_Dataset entries_
-- -- --

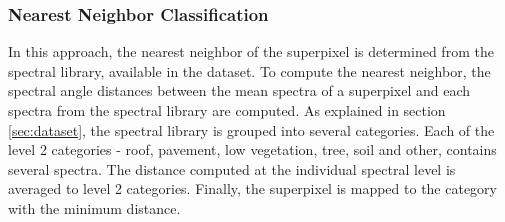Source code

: \documentclass[12pt,twoside]{article}
\theoremstyle{plain}
\theoremstyle{definition}
\theoremstyle{remark}
\begin{document}
\subsubsection{Nearest Neighbor Classification} In this approach, the  nearest neighbor of the superpixel is determined from the spectral library, available in the dataset. To compute the nearest neighbor, the spectral angle distances between the mean spectra of a superpixel and each spectra from the spectral library are computed. As explained in section \ref{sec:dataset}, the spectral library is grouped into several categories. Each of the level 2 categories - roof, pavement, low vegetation, tree, soil and other, contains several spectra. The distance computed at the individual spectral level is averaged to level 2 categories. Finally, the superpixel is mapped to the category with the minimum distance.
\end{document}
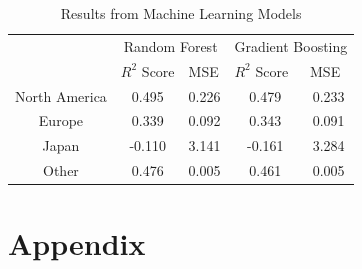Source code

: \documentclass[english]{article}
\begin{document}
\begin{table}
    \begin{center}
        \begin{minipage}[c]{0.5\textwidth}
            \centering
            \begin{tabular}[b]{c|ccl|ccl|}
                \cline{2-7}
                                                    & \multicolumn{3}{c|}{Random Forest}                            & \multicolumn{3}{c|}{Gradient Boosting}                        \\ \cline{2-7} 
                \multicolumn{1}{l|}{}               & \multicolumn{1}{l|}{$R^2$ Score} & \multicolumn{2}{l|}{MSE}   & \multicolumn{1}{l|}{$R^2$ Score} & \multicolumn{2}{l|}{MSE}   \\ \hline
                \multicolumn{1}{|c|}{North America} & \multicolumn{1}{c|}{0.495}       & \multicolumn{2}{c|}{0.226} & \multicolumn{1}{c|}{0.479}       & \multicolumn{2}{c|}{0.233} \\ \hline
                \multicolumn{1}{|c|}{Europe}        & \multicolumn{1}{c|}{0.339}       & \multicolumn{2}{c|}{0.092} & \multicolumn{1}{c|}{0.343}       & \multicolumn{2}{c|}{0.091} \\ \hline
                \multicolumn{1}{|c|}{Japan}         & \multicolumn{1}{c|}{-0.110}      & \multicolumn{2}{c|}{3.141} & \multicolumn{1}{c|}{-0.161}      & \multicolumn{2}{c|}{3.284} \\ \hline
                \multicolumn{1}{|c|}{Other}         & \multicolumn{1}{c|}{0.476}       & \multicolumn{2}{c|}{0.005} & \multicolumn{1}{c|}{0.461}       & \multicolumn{2}{c|}{0.005} \\ \hline
            \end{tabular}
            \label{tbl:regressors}
        \end{minipage}
    \end{center}

    \caption{Results from Machine Learning Models}
\end{table}

\newpage

\section*{Appendix}
\end{document}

-- -- --

_Problem statement_
The job here is to write out the records exactly, pictures excluded.

_Exercise output_
Source code

: \documentclass[12pt,twoside]{article}
\theoremstyle{plain}
\theoremstyle{definition}
\theoremstyle{remark}
\begin{document}
\subsubsection{Nearest Neighbor Classification} In this approach, the  nearest neighbor of the superpixel is determined from the spectral library, available in the dataset. To compute the nearest neighbor, the spectral angle distances between the mean spectra of a superpixel and each spectra from the spectral library are computed. As explained in section \ref{sec:dataset}, the spectral library is grouped into several categories. Each of the level 2 categories - roof, pavement, low vegetation, tree, soil and other, contains several spectra. The distance computed at the individual spectral level is averaged to level 2 categories. Finally, the superpixel is mapped to the category with the minimum distance.
\end{document}
Source code

: \documentclass[english]{article}
\begin{document}
\begin{table}
    \begin{center}
        \begin{minipage}[c]{0.5\textwidth}
            \centering
            \begin{tabular}[b]{c|ccl|ccl|}
                \cline{2-7}
                                                    & \multicolumn{3}{c|}{Random Forest}                            & \multicolumn{3}{c|}{Gradient Boosting}                        \\ \cline{2-7} 
                \multicolumn{1}{l|}{}               & \multicolumn{1}{l|}{$R^2$ Score} & \multicolumn{2}{l|}{MSE}   & \multicolumn{1}{l|}{$R^2$ Score} & \multicolumn{2}{l|}{MSE}   \\ \hline
                \multicolumn{1}{|c|}{North America} & \multicolumn{1}{c|}{0.495}       & \multicolumn{2}{c|}{0.226} & \multicolumn{1}{c|}{0.479}       & \multicolumn{2}{c|}{0.233} \\ \hline
                \multicolumn{1}{|c|}{Europe}        & \multicolumn{1}{c|}{0.339}       & \multicolumn{2}{c|}{0.092} & \multicolumn{1}{c|}{0.343}       & \multicolumn{2}{c|}{0.091} \\ \hline
                \multicolumn{1}{|c|}{Japan}         & \multicolumn{1}{c|}{-0.110}      & \multicolumn{2}{c|}{3.141} & \multicolumn{1}{c|}{-0.161}      & \multicolumn{2}{c|}{3.284} \\ \hline
                \multicolumn{1}{|c|}{Other}         & \multicolumn{1}{c|}{0.476}       & \multicolumn{2}{c|}{0.005} & \multicolumn{1}{c|}{0.461}       & \multicolumn{2}{c|}{0.005} \\ \hline
            \end{tabular}
            \label{tbl:regressors}
        \end{minipage}
    \end{center}

    \caption{Results from Machine Learning Models}
\end{table}

\newpage

\section*{Appendix}
\end{document}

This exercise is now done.